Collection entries
——

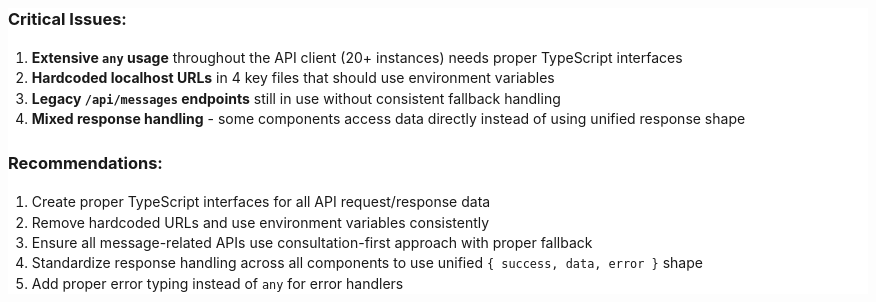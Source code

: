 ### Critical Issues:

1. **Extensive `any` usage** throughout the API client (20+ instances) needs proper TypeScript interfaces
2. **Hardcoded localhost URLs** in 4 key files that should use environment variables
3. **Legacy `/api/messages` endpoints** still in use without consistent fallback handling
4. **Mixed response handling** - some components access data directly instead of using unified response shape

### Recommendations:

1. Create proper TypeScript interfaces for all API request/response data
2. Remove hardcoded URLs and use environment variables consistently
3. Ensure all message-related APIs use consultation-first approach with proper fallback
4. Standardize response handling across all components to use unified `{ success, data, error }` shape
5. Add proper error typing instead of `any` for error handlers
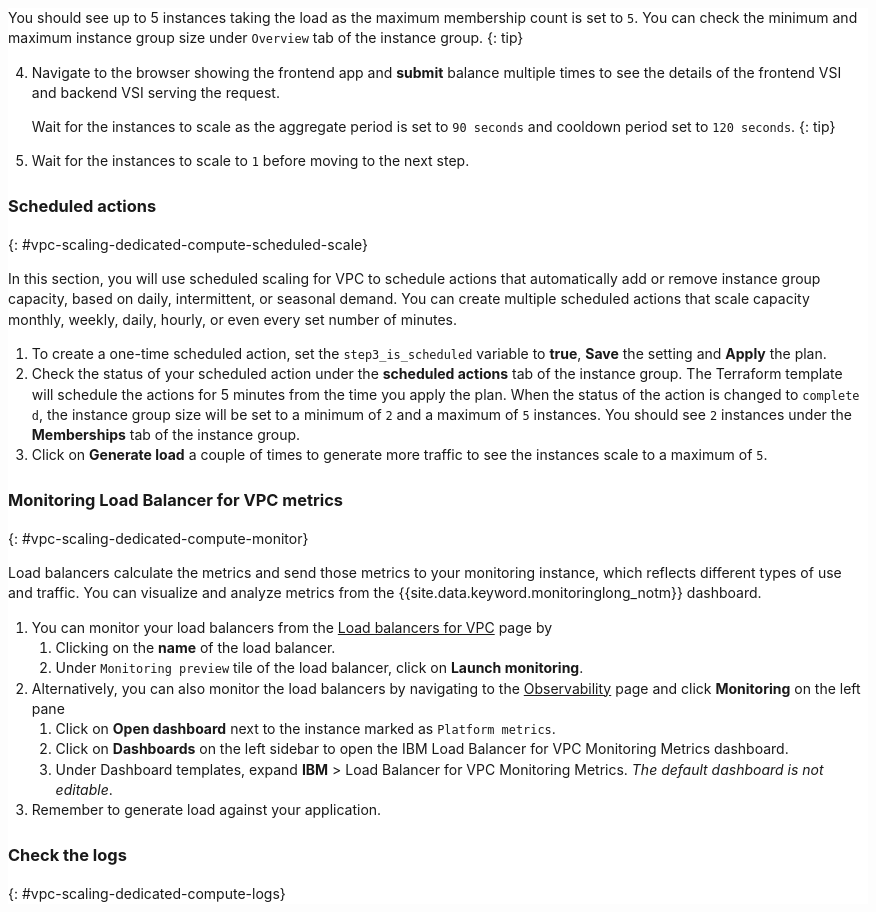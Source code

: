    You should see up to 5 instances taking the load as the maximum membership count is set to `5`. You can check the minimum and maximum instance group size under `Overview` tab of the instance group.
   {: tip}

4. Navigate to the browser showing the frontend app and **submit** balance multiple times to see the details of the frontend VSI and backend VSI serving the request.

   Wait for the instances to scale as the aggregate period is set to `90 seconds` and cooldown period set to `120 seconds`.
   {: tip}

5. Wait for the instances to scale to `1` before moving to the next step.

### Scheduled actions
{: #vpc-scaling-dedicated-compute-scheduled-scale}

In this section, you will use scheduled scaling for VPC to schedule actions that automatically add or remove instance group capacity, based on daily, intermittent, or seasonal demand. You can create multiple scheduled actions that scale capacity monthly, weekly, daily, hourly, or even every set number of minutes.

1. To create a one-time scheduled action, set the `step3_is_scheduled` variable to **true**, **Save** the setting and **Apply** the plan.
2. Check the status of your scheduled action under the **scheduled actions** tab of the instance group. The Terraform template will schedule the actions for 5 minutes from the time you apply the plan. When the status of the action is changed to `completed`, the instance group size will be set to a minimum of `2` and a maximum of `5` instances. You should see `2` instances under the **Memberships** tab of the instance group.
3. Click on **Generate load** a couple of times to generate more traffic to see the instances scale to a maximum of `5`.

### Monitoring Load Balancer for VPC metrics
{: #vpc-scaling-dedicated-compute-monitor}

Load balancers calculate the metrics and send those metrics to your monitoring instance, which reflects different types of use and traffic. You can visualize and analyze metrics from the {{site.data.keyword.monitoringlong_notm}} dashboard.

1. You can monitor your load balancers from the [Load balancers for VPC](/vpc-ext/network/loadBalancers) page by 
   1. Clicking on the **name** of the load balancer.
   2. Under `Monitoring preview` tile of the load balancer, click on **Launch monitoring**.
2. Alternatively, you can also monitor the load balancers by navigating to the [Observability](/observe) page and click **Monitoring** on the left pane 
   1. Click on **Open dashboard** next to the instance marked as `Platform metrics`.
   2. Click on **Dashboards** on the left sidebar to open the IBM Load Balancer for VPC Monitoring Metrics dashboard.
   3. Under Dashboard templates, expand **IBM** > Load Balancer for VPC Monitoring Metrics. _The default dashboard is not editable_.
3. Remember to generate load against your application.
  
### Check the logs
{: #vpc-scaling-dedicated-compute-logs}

——

EXERCISE GOAL:
When the line with "2. Remove hardcoded" is reached in the data above, start copying there, and copy each line exactly until the line with "4. Standardize response" has been copied; copy nothing else.

ANSWER BELOW:
2. Remove hardcoded URLs and use environment variables consistently
3. Ensure all message-related APIs use consultation-first approach with proper fallback
4. Standardize response handling across all components to use unified `{ success, data, error }` shape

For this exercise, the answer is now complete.